That approach isn't crazy. But still, the only thing we'd gain is a weak form of IA in which the coordinator is trusted to identify the faulty participant. I'm not convinced that this is worth making modifications. But I wanted to bring this up, after I had the above insight that weak (IA) is probably simpler than we previously thought.

@llfourn What's your thinking/approach to handle errors during the DKG in Frostsnap?

By the way, an entirely different approach to get IA is PVSS (using verifiable encryption), but that's not simpler either.

real-or-random commented 2 weeks ago

Taking a step back, I think here's a better approach: If the problem is that the coordinator aggregates shares, then we shouldn't work around this, but simply let the coordinator not aggregate shares in all cases.

The coordinator sends the entire aggregated shares_sum vector for all n participants, as currently. Then all participants can still build a recovery data as usual.
Additionally, the coordinator sends to participant i all n shares for i. This needs more communication, but it's still O(n) per participant. A minor drawback is that the coordinator now constructs "individual" protocol messages for the n participants instead of sending the same message to everyone.
Now, any honest participant who receives wrong shares can simply blame the malicious sender.[^1] This means that some problems (omissions) are blamed by the coordinator, and some (wrong shares) are blamed by the receivers. But there's nothing wrong with this.

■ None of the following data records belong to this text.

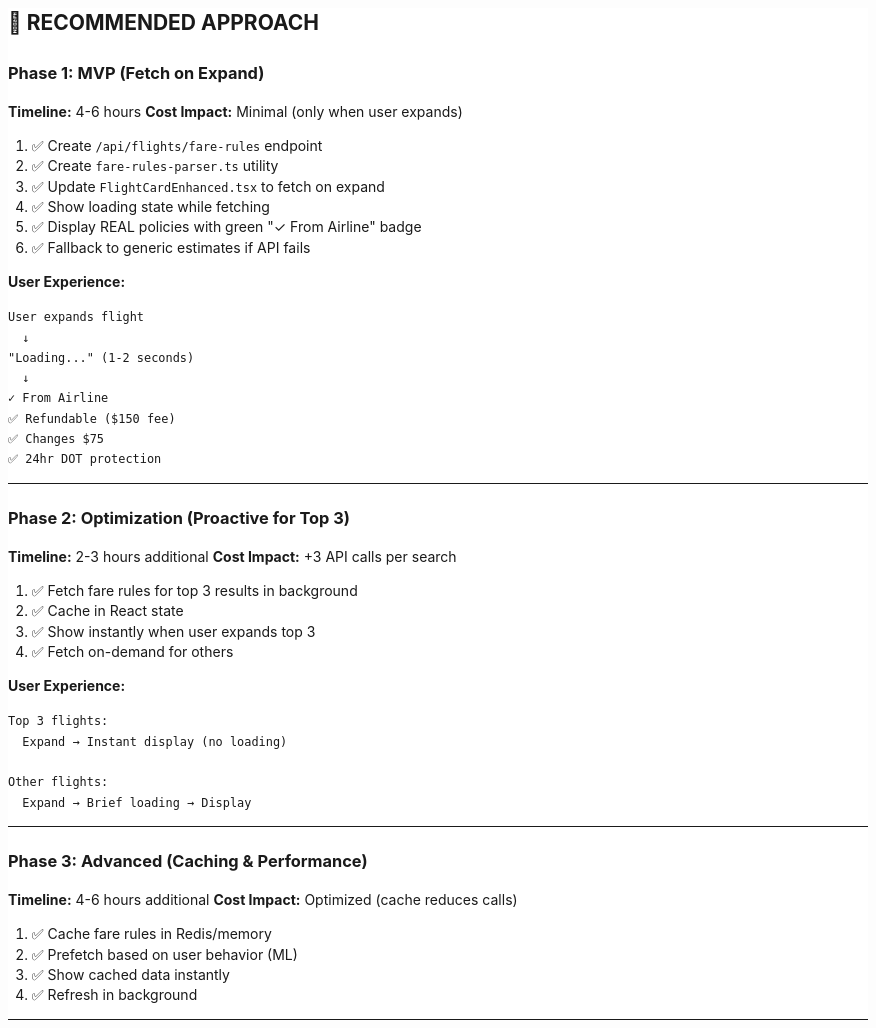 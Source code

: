 
## 🎯 RECOMMENDED APPROACH

### Phase 1: MVP (Fetch on Expand)
**Timeline:** 4-6 hours
**Cost Impact:** Minimal (only when user expands)

1. ✅ Create `/api/flights/fare-rules` endpoint
2. ✅ Create `fare-rules-parser.ts` utility
3. ✅ Update `FlightCardEnhanced.tsx` to fetch on expand
4. ✅ Show loading state while fetching
5. ✅ Display REAL policies with green "✓ From Airline" badge
6. ✅ Fallback to generic estimates if API fails

**User Experience:**
```
User expands flight
  ↓
"Loading..." (1-2 seconds)
  ↓
✓ From Airline
✅ Refundable ($150 fee)
✅ Changes $75
✅ 24hr DOT protection
```

---

### Phase 2: Optimization (Proactive for Top 3)
**Timeline:** 2-3 hours additional
**Cost Impact:** +3 API calls per search

1. ✅ Fetch fare rules for top 3 results in background
2. ✅ Cache in React state
3. ✅ Show instantly when user expands top 3
4. ✅ Fetch on-demand for others

**User Experience:**
```
Top 3 flights:
  Expand → Instant display (no loading)

Other flights:
  Expand → Brief loading → Display
```

---

### Phase 3: Advanced (Caching & Performance)
**Timeline:** 4-6 hours additional
**Cost Impact:** Optimized (cache reduces calls)

1. ✅ Cache fare rules in Redis/memory
2. ✅ Prefetch based on user behavior (ML)
3. ✅ Show cached data instantly
4. ✅ Refresh in background

---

While this needs more communication, it's much simpler than what I sketched above, and it's a good enough solution. My current thinking is that this is worth the hassle for achieving IA, and we should include this.

IA should only be necessary if a device is malicious or broken, but it's really kind of bad to tell the user: Oh, something is wrong with one of these then devices, but it's impossible to tell you more. Just get five new devices and try again. The ability to pinpoint this to two devices (the blaming device could also be the culprit) makes this much easier, and it will also help with debugging.

[^1]: If a malicious coordinator changed the share, it could make one honest participant blame another honest participant. This is bad, but this can simply be avoided by adding a MAC to the individual ciphertexts.

LLFourn commented 1 week ago

@LLFourn What's your thinking/approach to handle errors during the DKG in Frostsnap?

For a single-user keygen we're definitely not going for IA. The reason is that it requires PKI to be set up and verified by each other participant to be useful. Saying participant 7 is malicious is only useful if you know what participant 7 is in physical space. You must have established the identity of it already and mapped it to a physical device. How do you establish this? Probably through the UI of the coordinator device -- but you are trying to design something that is secure (correct IA in this case) with malicious coordinator which means it will probably just set this up initially by presenting the keys of participant 7 wrongly to all the devices ahead of time. We can ask the user to check with all the other devices that it has registered the correct key for participant 7 but this seems like more work. You could do this check in batch but this is not much different than just checking the views of all devices match at the end.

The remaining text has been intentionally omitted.